--- Source records Enclosed Below ---
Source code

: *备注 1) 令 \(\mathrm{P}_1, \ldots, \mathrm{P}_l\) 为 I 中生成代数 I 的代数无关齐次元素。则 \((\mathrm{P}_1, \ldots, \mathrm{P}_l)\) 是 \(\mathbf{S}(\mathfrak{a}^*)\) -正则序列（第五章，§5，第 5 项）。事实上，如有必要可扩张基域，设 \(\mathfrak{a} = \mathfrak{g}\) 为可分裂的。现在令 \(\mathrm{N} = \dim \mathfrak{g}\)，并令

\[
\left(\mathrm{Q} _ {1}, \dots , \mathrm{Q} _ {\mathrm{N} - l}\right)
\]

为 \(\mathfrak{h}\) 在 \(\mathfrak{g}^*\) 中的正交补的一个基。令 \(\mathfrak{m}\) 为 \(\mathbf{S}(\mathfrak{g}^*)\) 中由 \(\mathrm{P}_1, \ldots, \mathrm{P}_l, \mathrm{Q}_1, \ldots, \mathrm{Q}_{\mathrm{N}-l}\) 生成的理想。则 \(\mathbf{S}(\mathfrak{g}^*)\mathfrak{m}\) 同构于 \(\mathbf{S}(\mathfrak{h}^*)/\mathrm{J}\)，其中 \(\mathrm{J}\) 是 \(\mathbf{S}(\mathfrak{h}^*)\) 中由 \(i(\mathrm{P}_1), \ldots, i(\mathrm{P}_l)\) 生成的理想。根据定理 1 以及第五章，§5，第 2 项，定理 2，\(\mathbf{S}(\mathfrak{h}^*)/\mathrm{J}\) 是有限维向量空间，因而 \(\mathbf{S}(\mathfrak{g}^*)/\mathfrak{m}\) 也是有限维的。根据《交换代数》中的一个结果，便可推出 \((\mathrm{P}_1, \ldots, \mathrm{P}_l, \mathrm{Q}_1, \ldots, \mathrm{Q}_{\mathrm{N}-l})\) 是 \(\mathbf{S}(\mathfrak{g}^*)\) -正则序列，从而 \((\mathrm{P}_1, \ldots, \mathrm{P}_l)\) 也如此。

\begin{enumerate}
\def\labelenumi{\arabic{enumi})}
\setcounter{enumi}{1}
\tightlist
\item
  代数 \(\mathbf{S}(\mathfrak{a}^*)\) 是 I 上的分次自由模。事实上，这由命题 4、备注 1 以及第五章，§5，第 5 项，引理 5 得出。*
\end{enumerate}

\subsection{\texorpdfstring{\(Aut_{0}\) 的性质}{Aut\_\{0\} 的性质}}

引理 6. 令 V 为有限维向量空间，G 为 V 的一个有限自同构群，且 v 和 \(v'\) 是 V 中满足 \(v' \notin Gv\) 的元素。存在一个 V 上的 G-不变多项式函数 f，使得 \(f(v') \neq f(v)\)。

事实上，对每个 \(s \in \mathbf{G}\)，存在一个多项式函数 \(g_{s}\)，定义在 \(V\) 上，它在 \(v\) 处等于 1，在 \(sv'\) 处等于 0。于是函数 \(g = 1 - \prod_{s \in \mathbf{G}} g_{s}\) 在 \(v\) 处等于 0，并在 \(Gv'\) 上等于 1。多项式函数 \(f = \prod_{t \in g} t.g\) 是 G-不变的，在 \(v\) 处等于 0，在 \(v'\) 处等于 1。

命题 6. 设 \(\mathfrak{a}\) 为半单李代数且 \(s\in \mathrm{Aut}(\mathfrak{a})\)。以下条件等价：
--- End of Enclosed Source records ---
> Try it: Where a line in the records above contains the string "enumi", return that line.

> Answer for the task:
\def\labelenumi{\arabic{enumi})}
\setcounter{enumi}{1}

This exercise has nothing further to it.